Aims: Protein kinase C epsilon (PKCε) has been causally linked to diet-induced glucose intolerance, with emphasis on a direct role for the kinase in impaired hepatic insulin signalling. However, we have previously demonstrated (i) that PKCε deletion specifically in the liver has no effect on insulin action, and (ii) that the kinase is activated in skeletal muscle of fat-fed rodents. We therefore investigated the effects of PKCε deletion in muscle tissue on glucose tolerance, as well as on mitochondrial function, insulin signalling and the muscle proteome.

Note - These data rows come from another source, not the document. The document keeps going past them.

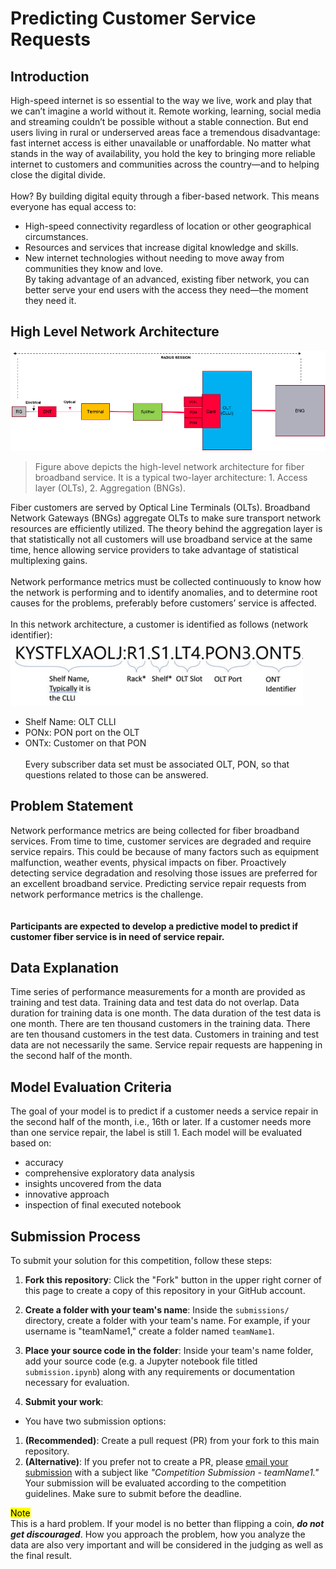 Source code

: # Predicting Customer Service Requests
## Introduction
High-speed internet is so essential to the way we live, work and play that we can’t imagine a world without it. Remote working, learning, social media and streaming couldn’t be possible without a stable connection. But end users living in rural or underserved areas face a tremendous disadvantage: fast internet access is either unavailable or unaffordable. No matter what stands in the way of availability, you hold the key to bringing more reliable internet to customers and communities across the country—and to helping close the digital divide.
<br/><br/>How? By building digital equity through a fiber-based network. This means everyone has equal access to:
- High-speed connectivity regardless of location or other geographical circumstances.
- Resources and services that increase digital knowledge and skills.
- New internet technologies without needing to move away from communities they know and love.
<br/>By taking advantage of an advanced, existing fiber network, you can better serve your end users with the access they need—the moment they need it.

## High Level Network Architecture
![Alt Figure above depicts the high-level network architecture for fiber broadband service. It is a typical two-layer architecture: 1. Access layer (OLTs), 2. Aggregation (BNGs).](network.png)
>Figure above depicts the high-level network architecture for fiber broadband service. It is a typical two-layer architecture: 1. Access layer (OLTs), 2. Aggregation (BNGs).

Fiber customers are served by Optical Line Terminals (OLTs). Broadband Network Gateways (BNGs) aggregate OLTs to make sure transport network resources are efficiently utilized. The theory behind the aggregation layer is that statistically not all customers will use broadband service at the same time, hence allowing service providers to take advantage of statistical multiplexing gains.
</br></br>Network performance metrics must be collected continuously to know how the network is performing and to identify anomalies, and to determine root causes for the problems, preferably before customers’ service is affected. 
</br></br>In this network architecture, a customer is identified as follows (network identifier):
![image](object.png)
- Shelf Name: OLT CLLI
- PONx: PON port on the OLT
- ONTx: Customer on that PON
</br></br>Every subscriber data set must be associated OLT, PON, so that questions related to those can be answered. 

## Problem Statement
Network performance metrics are being collected for fiber broadband services. From time to time, customer services are degraded and require service repairs. This could be because of many factors such as equipment malfunction, weather events, physical impacts on fiber. Proactively detecting service degradation and resolving those issues are preferred for an excellent broadband service. Predicting service repair requests from network performance metrics is the challenge.  
</br></br>**Participants are expected to develop a predictive model to predict if customer fiber service is in need of service repair.**

## Data Explanation
Time series of performance measurements for a month are provided as training and test data. Training data and test data do not overlap. Data duration for training data is one month. The data duration of the test data is one month. There are ten thousand customers in the training data. There are ten thousand customers in the test data. Customers in training and test data are not necessarily the same. 
Service repair requests are happening in the second half of the month. 

## Model Evaluation Criteria
The goal of your model is to predict if a customer needs a service repair in the second half of the month, i.e., 16th or later. If a customer needs more than one service repair, the label is still 1.
Each model will be evaluated based on:
- accuracy
- comprehensive exploratory data analysis
- insights uncovered from the data
- innovative approach
- inspection of final executed notebook

## Submission Process 
 
To submit your solution for this competition, follow these steps: 
 
1. **Fork this repository**: Click the "Fork" button in the upper right corner of this page to create a copy of this repository in your GitHub account. 
 
1. **Create a folder with your team's name**: Inside the `submissions/` directory, create a folder with your team's name. For example, if your username is "teamName1," create a folder named `teamName1`. 
 
1. **Place your source code in the folder**: Inside your team's name folder, add your source code (e.g. a Jupyter notebook file titled `submission.ipynb`) along with any requirements or documentation necessary for evaluation. 
 
1. **Submit your work**:  
 
- You have two submission options:     
 
1. **(Recommended)**: Create a pull request (PR) from your fork to this main repository.     
2. **(Alternative)**: If you prefer not to create a PR, please [email your submission](milad.mostavi@email.com) with a subject like _"Competition Submission - teamName1."_ Your submission will be evaluated according to the competition guidelines. Make sure to submit before the deadline.

<mark>Note</mark>
<br>This is a hard problem. If your model is no better than flipping a coin, **_do not get discouraged_**. How you approach the problem, how you analyze the data are also very important and will be considered in the judging as well as the final result. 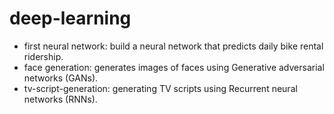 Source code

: # deep-learning

- first neural network: build a neural network that predicts daily bike rental ridership.
- face generation: generates images of faces using Generative adversarial networks (GANs).
- tv-script-generation: generating TV scripts using Recurrent neural networks (RNNs).
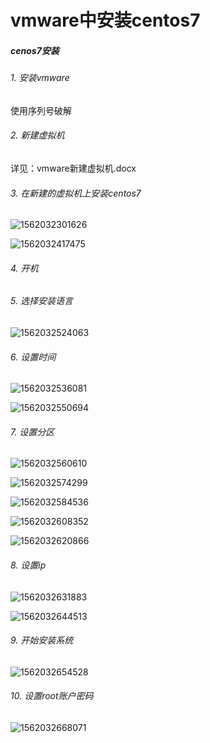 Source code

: # vmware中安装centos7

##### cenos7安装

###### 1.     安装vmware

使用序列号破解

###### 2.     新建虚拟机

详见：vmware新建虚拟机.docx

###### 3.     在新建的虚拟机上安装centos7

![1562032301626](https://github.com/karlsen2019/linux/blob/master/md/img/1562032301626.png)

![1562032417475](https://github.com/karlsen2019/linux/blob/master/md/img/1562032417475.png)

###### 4.     开机

###### 5.     选择安装语言

![1562032524063](https://github.com/karlsen2019/linux/blob/master/md/img/1562032524063.png)

###### 6.     设置时间

![1562032536081](https://github.com/karlsen2019/linux/blob/master/md/img/1562032536081.png)

![1562032550694](https://github.com/karlsen2019/linux/blob/master/md/img/1562032550694.png)

###### 7.     设置分区

![1562032560610](https://github.com/karlsen2019/linux/blob/master/md/img/1562032560610.png)

![1562032574299](https://github.com/karlsen2019/linux/blob/master/md/img/1562032574299.png)

![1562032584536](https://github.com/karlsen2019/linux/blob/master/md/img/1562032584536.png)

![1562032608352](https://github.com/karlsen2019/linux/blob/master/md/img/1562032608352.png)

![1562032620866](https://github.com/karlsen2019/linux/blob/master/md/img/1562032620866.png)

###### 8.     设置ip

![1562032631883](https://github.com/karlsen2019/linux/blob/master/md/img/1562032631883.png)

![1562032644513](https://github.com/karlsen2019/linux/blob/master/md/img/1562032644513.png)

###### 9.     开始安装系统

![1562032654528](https://github.com/karlsen2019/linux/blob/master/md/img/1562032654528.png)

###### 10.  设置root账户密码

![1562032668071](https://github.com/karlsen2019/linux/blob/master/md/img/1562032668071.png) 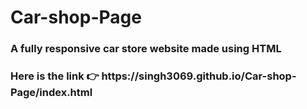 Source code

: # Car-shop-Page
<h3>A fully responsive car store website made using HTML </h3>
<h3>Here is  the link  👉 https://singh3069.github.io/Car-shop-Page/index.html</h3>

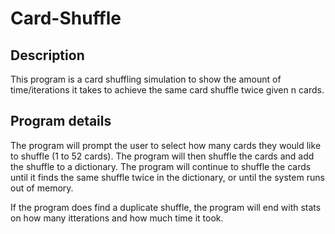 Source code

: # Card-Shuffle

## Description 
This program is a card shuffling simulation to show the amount of time/iterations it takes to achieve the same card shuffle twice given n cards.

## Program details
The program will prompt the user to select how many cards they would like to shuffle (1 to 52 cards).
The program will then shuffle the cards and add the shuffle to a dictionary.
The program will continue to shuffle the cards until it finds the same shuffle twice in the dictionary,
or until the system runs out of memory.

If the program does find a duplicate shuffle, the program will end with stats on how many itterations and how much time it took.
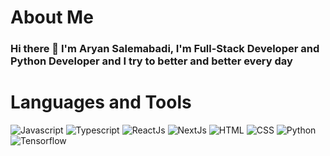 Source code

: 
# About Me
### **Hi there 👋 I'm Aryan Salemabadi**, I'm Full-Stack Developer and Python Developer and I try to better and better every day

# Languages and Tools
![Javascript](https://img.shields.io/badge/Javascript-blue?style=for-the-badge&logo=javascript)
![Typescript](https://img.shields.io/badge/Typescript-yellow?style=for-the-badge&logo=typescript)
![ReactJs](https://img.shields.io/badge/ReactJs-blue?style=for-the-badge&logo=react)
![NextJs](https://img.shields.io/badge/NextJs-black?style=for-the-badge&logo=next.js)
![HTML](https://img.shields.io/badge/HTML5-E8A166?style=for-the-badge&logo=Html5)
![CSS](https://img.shields.io/badge/CSS3-red?style=for-the-badge&logo=css3)
![Python](https://img.shields.io/badge/python-3670A0?style=for-the-badge&logo=python&logoColor=ffdd54)
![Tensorflow](https://img.shields.io/badge/tensorflow-BE4930?style=for-the-badge&logo=tensorflow)




<!--
**aryan-salemababdi/aryan-salemababdi** is a ✨ _special_ ✨ repository because its `README.md` (this file) appears on your GitHub profile.

Here are some ideas to get you started:

- 🔭 I’m currently working on ...
- 🌱 I’m currently learning ...
- 👯 I’m looking to collaborate on ...
- 🤔 I’m looking for help with ...
- 💬 Ask me about ...
- 📫 How to reach me: ...
- 😄 Pronouns: ...
- ⚡ Fun fact: ...
-->
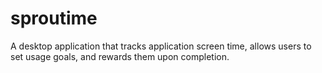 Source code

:# sproutime
A desktop application that tracks application screen time, allows users to set usage goals, and rewards them upon completion.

Methods: “Floxed” PKCε mice were bred with HSA-CreT2 transgenic mice to generate tamoxifen-inducible MEpsKO mice and littermate controls. Mice, treated with tamoxifen at 10 weeks, were then fed normal chow or a high fat/sucrose diet (HFSD) for 6 weeks and were either sedentary or housed in cages with voluntary running wheels for the final 3 weeks (n=7-9). Mice were subjected to ECHO-MRI and glucose tolerance tests. Permeabilised fibres from fresh gastrocnemius muscles were subjected to Oroboros high resolution respirometry. Proximal insulin signalling was examined after in vivo insulin challenge by immunoblotting and the muscle proteome was analysed by ZenoTOF mass spectrometry.
Results: MepsKO mice exhibited improved glucose tolerance on a HFSD compared to controls, with no change in body composition. Both voluntary exercise and the HFSD increased muscle mitochondrial capacity, and this was unaffected by PKCε deletion. Voluntary exercise also protected against glucose intolerance caused by HFSD so that the genotype effect was no longer evident. PKCε-dependent alterations in the muscle proteome may provide insights into the mechanisms involved, which were independent of changes in insulin signalling.
Conclusions: PKCε deletion specifically in skeletal muscle protects against diet-induced glucose intolerance, independently of proximal insulin signalling. The non-additive effects of PKCε deletion and exercise suggest a convergence of the pathways involved.